To learn more, please visit www.cadeler.com.
This information is considered to be inside information pursuant to the EU
Market Abuse Regulation (MAR) and is subject to the disclosure requirements
pursuant to MAR article 17 and Section 5-12 of the Norwegian Securities Trading
Act. This stock exchange announcement was published by Mikkel Gleerup (CEO) at
Cadeler A/S on 26 March 2026 at 12:55pm CET.
IMPORTANT NOTICE
This announcement is not a prospectus and does not form a part of any public
offer to sell, or a solicitation of a public offer to purchase, any securities
of the Company. Copies of this announcement are not being made and may not be
distributed or sent into any jurisdiction in which such distribution would be
unlawful or would require registration or other measures. Any offering of the
securities referred to in this announcement will be made by means of a set of
subscription materials provided to potential investors. Investors should not
subscribe for any securities referred to in this announcement except on the
basis of information contained in the aforementioned subscription materials.

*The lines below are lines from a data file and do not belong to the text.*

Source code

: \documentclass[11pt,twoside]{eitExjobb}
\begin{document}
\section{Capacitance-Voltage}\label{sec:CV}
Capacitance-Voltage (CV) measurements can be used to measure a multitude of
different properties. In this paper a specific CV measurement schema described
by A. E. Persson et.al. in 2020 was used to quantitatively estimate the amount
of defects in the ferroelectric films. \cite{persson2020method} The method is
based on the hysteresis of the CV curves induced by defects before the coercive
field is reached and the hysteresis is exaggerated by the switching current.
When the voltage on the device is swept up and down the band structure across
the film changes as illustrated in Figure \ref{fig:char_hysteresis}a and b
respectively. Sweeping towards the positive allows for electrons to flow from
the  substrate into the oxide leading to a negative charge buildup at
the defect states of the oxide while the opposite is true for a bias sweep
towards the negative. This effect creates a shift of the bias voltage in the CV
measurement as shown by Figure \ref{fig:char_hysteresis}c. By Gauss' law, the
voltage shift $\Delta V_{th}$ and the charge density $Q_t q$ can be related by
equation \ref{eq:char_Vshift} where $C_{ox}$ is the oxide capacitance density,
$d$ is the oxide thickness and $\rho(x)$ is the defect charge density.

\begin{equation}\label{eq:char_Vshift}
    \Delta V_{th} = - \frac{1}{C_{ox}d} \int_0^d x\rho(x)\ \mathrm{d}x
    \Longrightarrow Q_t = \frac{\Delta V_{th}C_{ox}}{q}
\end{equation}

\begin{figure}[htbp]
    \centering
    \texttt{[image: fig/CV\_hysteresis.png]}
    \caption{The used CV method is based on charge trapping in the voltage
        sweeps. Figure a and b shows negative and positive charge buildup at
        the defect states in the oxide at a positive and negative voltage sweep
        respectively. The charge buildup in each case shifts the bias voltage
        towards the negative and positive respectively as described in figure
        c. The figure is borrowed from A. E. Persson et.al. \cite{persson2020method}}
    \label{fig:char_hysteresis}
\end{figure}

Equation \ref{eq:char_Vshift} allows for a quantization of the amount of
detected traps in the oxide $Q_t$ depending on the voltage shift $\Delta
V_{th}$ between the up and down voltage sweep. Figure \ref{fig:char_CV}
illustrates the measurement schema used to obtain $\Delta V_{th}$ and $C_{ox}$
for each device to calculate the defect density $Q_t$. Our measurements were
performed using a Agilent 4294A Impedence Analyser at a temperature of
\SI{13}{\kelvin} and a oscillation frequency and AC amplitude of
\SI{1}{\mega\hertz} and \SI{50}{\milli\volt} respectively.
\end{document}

The securities referred to in this announcement have not been and will not be
registered under the US Securities Act of 1933, as amended, (the “US Securities
Act”), or with any securities regulatory authority of any state or other
jurisdiction of the United States and may not be sold, resold, delivered or
otherwise distributed absent registration, except pursuant to an exemption from,
or in a transaction not subject to, the registration requirements of the US
Securities Act and in compliance with any applicable securities laws of any
state or other jurisdiction of the United States. The Company does not intend to
register any part of the offering in the United States or to conduct a public
offering of securities in the United States.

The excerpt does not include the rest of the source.